Une seule lumière brillait dans cette profonde nuit, un seul bruit se faisait entendre, c’était la jeune Parisienne qui déjà préparait de son mieux toutes choses dans son petit Glandier, où elle était fort décidée à se laisser être heureuse. A travers la glace brillante de sa fenêtre se pouvait distinguer son pâle et gracieux profil. — Mais bientôt le dernier accord du piano se perd dans le lointain ; les chevaux se précipitent, l’éclair aussi ; du pavé jaillit l’éclair et aussi du nuage : quelle tempête ! quel fracas ! Le vieux postillon (hélas ! le pauvre homme se mourait de la phthisie pulmonaire) nous supplie de ne pas aller plus loin ; il assure qu’il ne distingue plus le chemin pavé du précipice, et il disait cela d’une voix grelottante ! Nous nous sommes arrêtés au milieu de la route jusqu’au jour. C’étaient des éclairs comme on n’en voit guère qu’au sommet du mont Sinaï, dans la Bible ; c’était un bruit à tout briser. Mais, ô surprise, le matin venu, soudain tout ce feu brûlant n’est plus que la douce lueur du crépuscule ; ce bruit de nuages qui s’entrechoquent fait place aux accens de l’oiseau matinal ; cet ouragan devient rosée ; le vieux postillon asthmatique est remplacé par un beau jeune homme de vingt ans. Encore une fois en avant. On passe à Pouilly ; ce n’est pas tout-à-fait le véritable Pouilly, mais on y boit un honnête petit vin blanc, et l’on rêve le reste.

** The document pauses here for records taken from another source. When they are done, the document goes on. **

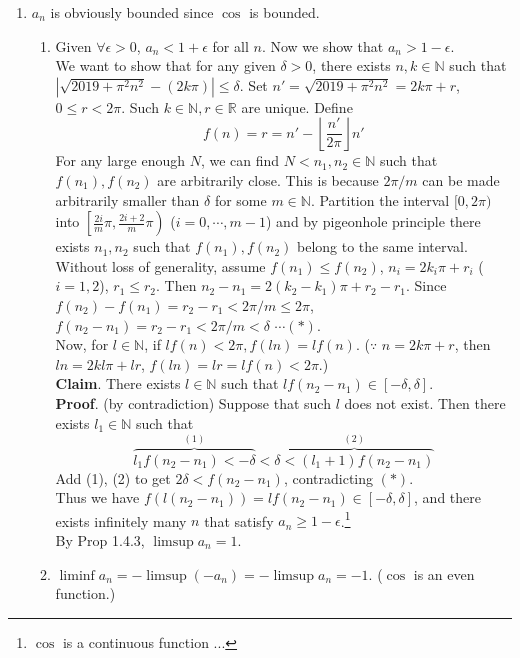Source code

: \documentclass[12pt]{report}
\newcommand{\bb}[1]{\mathbb{#1}}
\newcommand{\abs}[1]{\left|#1\right|}
\begin{document}
\begin{enumerate}
\begin{enumerate}
	\item $a_n$ is obviously bounded since $\cos$ is bounded.
	\begin{enumerate}
		\item Given $\forall \epsilon > 0$, $a_n < 1+\epsilon$ for all $n$. Now we show that $a_n > 1-\epsilon$.\\
		We want to show that for any given $\delta > 0$, there exists $n, k\in \bb{N}$ such that $\abs{\sqrt{2019+\pi^2n^2} - (2k\pi)} \leq \delta$.
		Set $n' = \sqrt{2019+\pi^2n^2} = 2k\pi + r$, $0\leq r < 2\pi$. Such $k\in \bb{N}, r\in\bb{R}$ are unique.
		Define $$f(n) = r = n' - \left \lfloor\frac{n'}{2\pi}\right \rfloor n'$$For any large enough $N$, we can find $N < n_1, n_2\in\bb{N}$ such that $f(n_1), f(n_2)$ are arbitrarily close. This is because $2\pi/m$ can be made arbitrarily smaller than $\delta$ for some $m\in \bb{N}$. Partition the interval $[0, 2\pi)$ into $\left [\frac{2i}{m}\pi, \frac{2i+2}{m}\pi\right )$ ($i=0, \cdots, m-1$) and by pigeonhole principle there exists $n_1, n_2$ such that $f(n_1), f(n_2)$ belong to the same interval.\\
		Without loss of generality, assume $f(n_1)\leq f(n_2)$, $n_i = 2k_i\pi + r_i$ ($i=1, 2$), $r_1\leq r_2$. Then $n_2-n_1 = 2(k_2-k_1)\pi + r_2-r_1$. Since $f(n_2)-f(n_1) = r_2 - r_1 < 2\pi/m \leq 2\pi$, $f(n_2-n_1) = r_2-r_1 < 2\pi/m < \delta$ $\cdots (*)$.\\Now, for $l\in \bb{N}$, if $lf(n) < 2\pi, f(ln)= lf(n)$. ($\because$ $n = 2k\pi + r$, then $ln = 2kl\pi+lr$, $f(ln) = lr = lf(n) < 2\pi$.)\\
		\textbf{Claim}. There exists $l\in\bb{N}$ such that $lf(n_2-n_1) \in \left[- \delta, \delta \right]$.\\
		\textbf{Proof}. (by contradiction) Suppose that such $l$ does not exist. Then there exists $l_1\in \bb{N}$ such that $$\overset{(1)}{\overbrace{l_1f(n_2-n_1) < -\delta}}<\overset{(2)}{\overbrace{\delta < (l_1+1)f(n_2-n_1)}}$$
		Add (1), (2) to get $2\delta < f(n_2-n_1)$, contradicting $(*)$.\\
		Thus we have $f(l(n_2-n_1)) = lf(n_2-n_1) \in \left[-\delta, \delta\right]$, and there exists infinitely many $n$ that satisfy $a_n\geq 1-\epsilon$.\footnote{$\cos$ is a continuous function ...}
		\\By \textsf{Prop 1.4.3}, $\limsup a_n = 1$.

		\item $\liminf a_n = -\limsup (-a_n) = -\limsup a_n = -1$. ($\cos$ is an even function.)
	\end{enumerate}
\end{enumerate}


\end{enumerate}
\end{document}
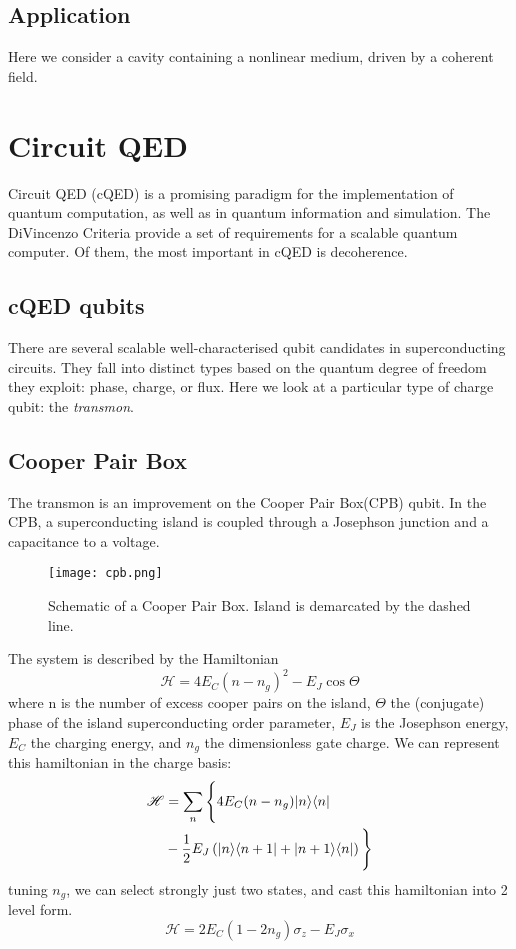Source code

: \subsection{Application}
Here we consider a cavity containing a nonlinear medium, driven by a coherent field.
\section{Circuit QED}
Circuit QED (cQED) is a promising paradigm for the implementation of quantum computation, as well as in quantum information and simulation.
The DiVincenzo Criteria \cite{DiVincenzo} provide a set of requirements for a scalable quantum computer. 
Of them, the most important in cQED is decoherence. 
\subsection{cQED qubits}
There are several scalable well-characterised qubit candidates in superconducting circuits\cite{Makhlin2001}.
They fall into distinct types based on the quantum degree of freedom they exploit: phase, charge, or flux.
Here we look at a particular type of charge qubit: the \emph{transmon}.
\subsection{Cooper Pair Box}
The transmon is an improvement on the Cooper Pair Box(CPB) qubit.
In the CPB, a superconducting island is coupled through a Josephson junction and a capacitance to a voltage.
\begin{figure}[t]
  \texttt{[image: cpb.png]}
  \caption{Schematic of a Cooper Pair Box. Island is demarcated by the dashed line.}
\end{figure}
The system is described by the Hamiltonian\cite{Makhlin2001}
\begin{equation}
  \mathscr{H} = 4E_C(n-n_g)^2 - E_J \cos \Theta
\end{equation}
where n is the number of excess cooper pairs on the island, $\Theta$ the (conjugate) phase of the island superconducting order parameter, $E_J$ is the Josephson energy, $E_C$ the charging energy, and $n_g$ the dimensionless gate charge.
We can represent this hamiltonian in the charge basis:
\begin{align}
  \mathscr{H} &= \sum_n \Bigg\{ 4 E_C (n-n_g) | n \rangle \langle n |\\ 
              &- \frac{1}{2} E_J \left( | n \rangle \langle n+1 | 
                                       + | n+1 \rangle \langle n | \right) \Bigg\}
\end{align}
tuning $n_g$, we can select strongly just two states, and cast this hamiltonian into 2 level form.
\begin{equation}
  \mathscr{H} = 2E_C ( 1-2n_g ) \sigma_z - E_J \sigma_x 
\end{equation}
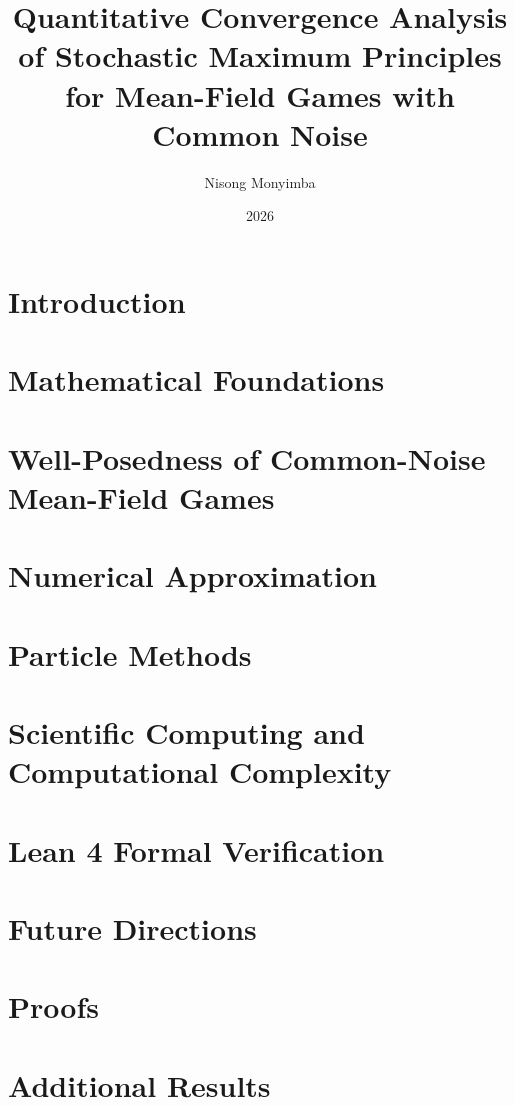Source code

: \documentclass[12pt]{report}
\title{Quantitative Convergence Analysis of Stochastic Maximum Principles \\
       for Mean-Field Games with Common Noise}
\author{Nisong Monyimba}
\date{2026}
\begin{document}
\maketitle



\tableofcontents
\listoffigures
\listoftables

\chapter{Introduction}


\chapter{Mathematical Foundations}


\chapter{Well-Posedness of Common-Noise Mean-Field Games}


\chapter{Numerical Approximation}


\chapter{Particle Methods}


\chapter{Scientific Computing and Computational Complexity}


\chapter{Lean 4 Formal Verification}


\chapter{Future Directions}


\appendix
\chapter{Proofs}


\chapter{Additional Results}




\end{document}
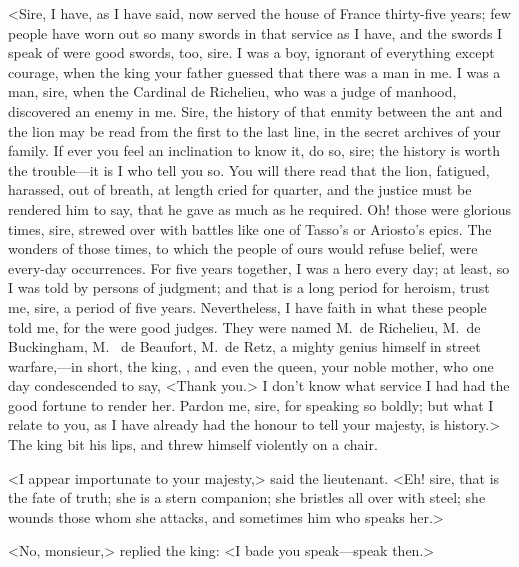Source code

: <Sire, I have, as I have said, now served the house of France thirty-five years; few people have worn out so many swords in that service as I have, and the swords I speak of were good swords, too, sire. I was a boy, ignorant of everything except courage, when the king your father guessed that there was a man in me. I was a man, sire, when the Cardinal de Richelieu, who was a judge of manhood, discovered an enemy in me. Sire, the history of that enmity between the ant and the lion may be read from the first to the last line, in the secret archives of your family. If ever you feel an inclination to know it, do so, sire; the history is worth the trouble—it is I who tell you so. You will there read that the lion, fatigued, harassed, out of breath, at length cried for quarter, and the justice must be rendered him to say, that he gave as much as he required. Oh! those were glorious times, sire, strewed over with battles like one of Tasso's or Ariosto's epics. The wonders of those times, to which the people of ours would refuse belief, were every-day occurrences. For five years together, I was a hero every day; at least, so I was told by persons of judgment; and that is a long period for heroism, trust me, sire, a period of five years. Nevertheless, I have faith in what these people told me, for the were good judges. They were named M.~de Richelieu, M.~de Buckingham, M.~ de Beaufort, M.~de Retz, a mighty genius himself in street warfare,—in short, the king, , and even the queen, your noble mother, who one day condescended to say, <Thank you.> I don't know what service I had had the good fortune to render her. Pardon me, sire, for speaking so boldly; but what I relate to you, as I have already had the honour to tell your majesty, is history.> The king bit his lips, and threw himself violently on a chair.

<I appear importunate to your majesty,> said the lieutenant. <Eh! sire, that is the fate of truth; she is a stern companion; she bristles all over with steel; she wounds those whom she attacks, and sometimes him who speaks her.>

<No, monsieur,> replied the king: <I bade you speak—speak then.>

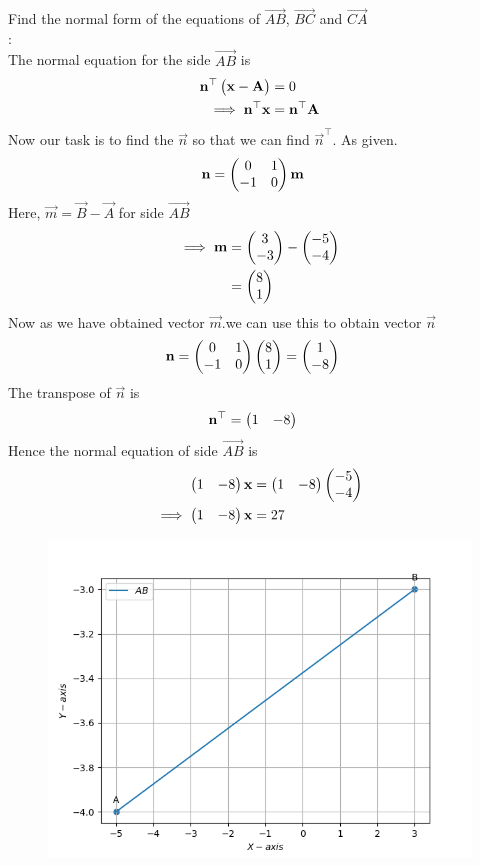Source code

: \documentclass[10pt]{book}
\begin{document}
\begin{enumerate}[label=\thesection.\arabic*.,ref=\thesection.\theenumi]
Find the normal form of the equations of $\vec{AB}$, $\vec{BC}$ and $\vec{CA}$\\
\solution:\\
       The normal equation for the side $\vec{AB}$ is
\begin{align}
\mathbf{n}^{\top}\begin{pmatrix}\mathbf{x}-\mathbf{A}\end{pmatrix}&=0\\
\implies
\mathbf{n}^{\top}\mathbf{x}&=\mathbf{n}^{\top}\mathbf{A}
\end{align}
Now our task is to find the $\vec{n}$ so that we can find $\vec{n}^{\top}$.
As given. 
\begin{align}
  \mathbf{n} &= \begin{pmatrix}0 & 1\\
  -1 & 0\end{pmatrix}\mathbf{m}
\end{align}
Here, $\vec{m} = \vec{B}- \vec{A}$ for side $\vec{AB}$
\begin{align}
\implies
\mathbf{m}&=\begin{pmatrix}3\\-3\end{pmatrix} - \begin{pmatrix}-5\\-4\end{pmatrix}\\
&=\begin{pmatrix}8\\1\end{pmatrix}
\end{align}
Now as we have obtained vector $\vec{m}$.we can use this to obtain vector $\vec{n}$
\begin{align}
\mathbf{n} &= \begin{pmatrix}0 & 1\\
  -1 & 0\end{pmatrix}\begin{pmatrix}8\\1\end{pmatrix}
 = \begin{pmatrix}1\\-8\end{pmatrix}
\end{align}
The transpose of $\vec{n}$ is
\begin{align}
  \mathbf{n}^{\top}&=\begin{pmatrix}1 & -8\end{pmatrix}
\end{align}
Hence the normal equation of side $\vec{AB}$ is 
\begin{align}
    \begin{pmatrix}1 & -8\end{pmatrix}\mathbf{x}&=\begin{pmatrix}1 & -8\end{pmatrix}\begin{pmatrix}-5\\-4\end{pmatrix}\\
    \implies \begin{pmatrix}1 & -8\end{pmatrix}\mathbf{x} &= 27
\end{align}
\begin{figure}[H]
\includegraphics [width=\columnwidth]{figs/AB_line.png}

\end{figure}
\end{enumerate}
\end{document}
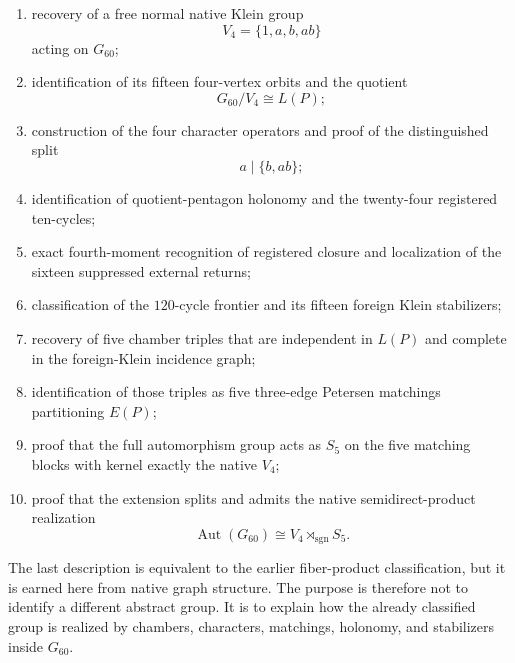 \begin{enumerate}
    \item recovery of a free normal native Klein group
    \[
    V_4=\{1,a,b,ab\}
    \]
    acting on \(G_{60}\);

    \item identification of its fifteen four-vertex orbits and the
    quotient
    \[
    G_{60}/V_4\cong L(P);
    \]

    \item construction of the four character operators and proof of
    the distinguished split
    \[
    a\mid\{b,ab\};
    \]

    \item identification of quotient-pentagon holonomy and the
    twenty-four registered ten-cycles;

    \item exact fourth-moment recognition of registered closure and
    localization of the sixteen suppressed external returns;

    \item classification of the \(120\)-cycle frontier and its fifteen
    foreign Klein stabilizers;

    \item recovery of five chamber triples that are independent in
    \(L(P)\) and complete in the foreign-Klein incidence graph;

    \item identification of those triples as five three-edge Petersen
    matchings partitioning \(E(P)\);

    \item proof that the full automorphism group acts as \(S_5\) on
    the five matching blocks with kernel exactly the native \(V_4\);

    \item proof that the extension splits and admits the native
    semidirect-product realization
    \[
    \operatorname{Aut}(G_{60})
    \cong
    V_4\rtimes_{\operatorname{sgn}}S_5.
    \]
\end{enumerate}

The last description is equivalent to the earlier fiber-product
classification, but it is earned here from native graph structure.
The purpose is therefore not to identify a different abstract group.
It is to explain how the already classified group is realized by
chambers, characters, matchings, holonomy, and stabilizers inside
\(G_{60}\).

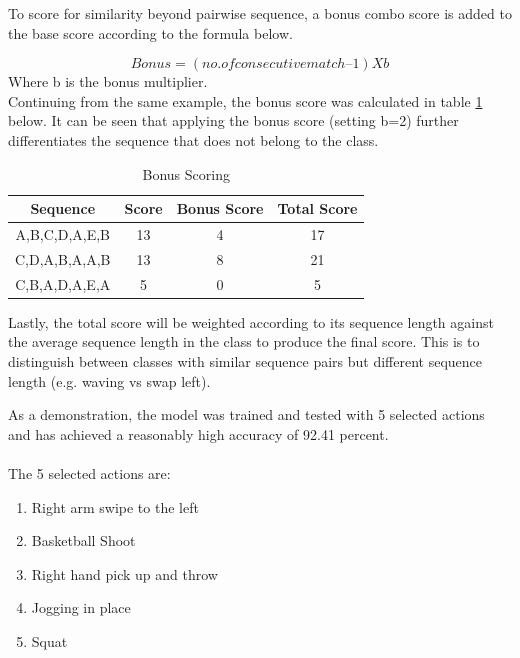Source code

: \documentclass[conference]{IEEEtran}
\begin{document}
To score for similarity beyond pairwise sequence, a bonus combo score is added to the base score according to the formula below. 

\begin{equation}
Bonus = (no. of consecutive match – 1) X b
\end{equation}
Where b is the bonus multiplier. \\

Continuing from the same example, the bonus score was calculated in table \ref{tbl:total_score} below. It can be seen that applying the bonus score (setting b=2) further differentiates the sequence that does not belong to the class. 

\begin{table}[H] 
\begin{center}
\caption{Bonus Scoring} \label{tbl:total_score}
\begin{tabular}{|c|c|c|c|}
\hline
Sequence & Score & Bonus Score & Total Score\\
\hline
A,B,C,D,A,E,B  & 13 & 4 & 17  \\
\hline
C,D,A,B,A,A,B & 13 & 8 & 21  \\
\hline
C,B,A,D,A,E,A & 5 & 0 & 5  \\
\hline
\end{tabular}
\end{center}
\end{table}

Lastly, the total score will be weighted according to its sequence length against the average sequence length in the class to produce the final score. This is to distinguish between classes with similar sequence pairs but different sequence length (e.g. waving vs swap left).

As a demonstration, the model was trained and tested with 5 selected actions and has achieved a reasonably high accuracy of 92.41 percent.\\ \\
The 5 selected actions are:

\begin{enumerate}
\item Right arm swipe to the left
\item Basketball Shoot
\item Right hand pick up and throw
\item Jogging in place
\item Squat
\end{enumerate}
\end{document}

Nous traversons une mer sablonneuse, et l’on nous dit que c’est la Loire ; c’est bien le cas de dire comme je ne sais quel démon de M. Hugo : — Capricieuse ! Le soir, nous étions à Moulins. Là on se repose, on s’habille, on se fait beau, et six heures après on se met en route ; mais pourquoi aller si vite ? qui vous presse ? qu’avez-vous à faire ? Eh ! le plaisir d’aller vite ; pour quoi donc le comptez-vous ? Un postillon chante d’une voix rauque une de nos chansons nationales.

Monsieur la Palice est mort ;
Un quart d’heure avant sa mort
Il était encore en vie.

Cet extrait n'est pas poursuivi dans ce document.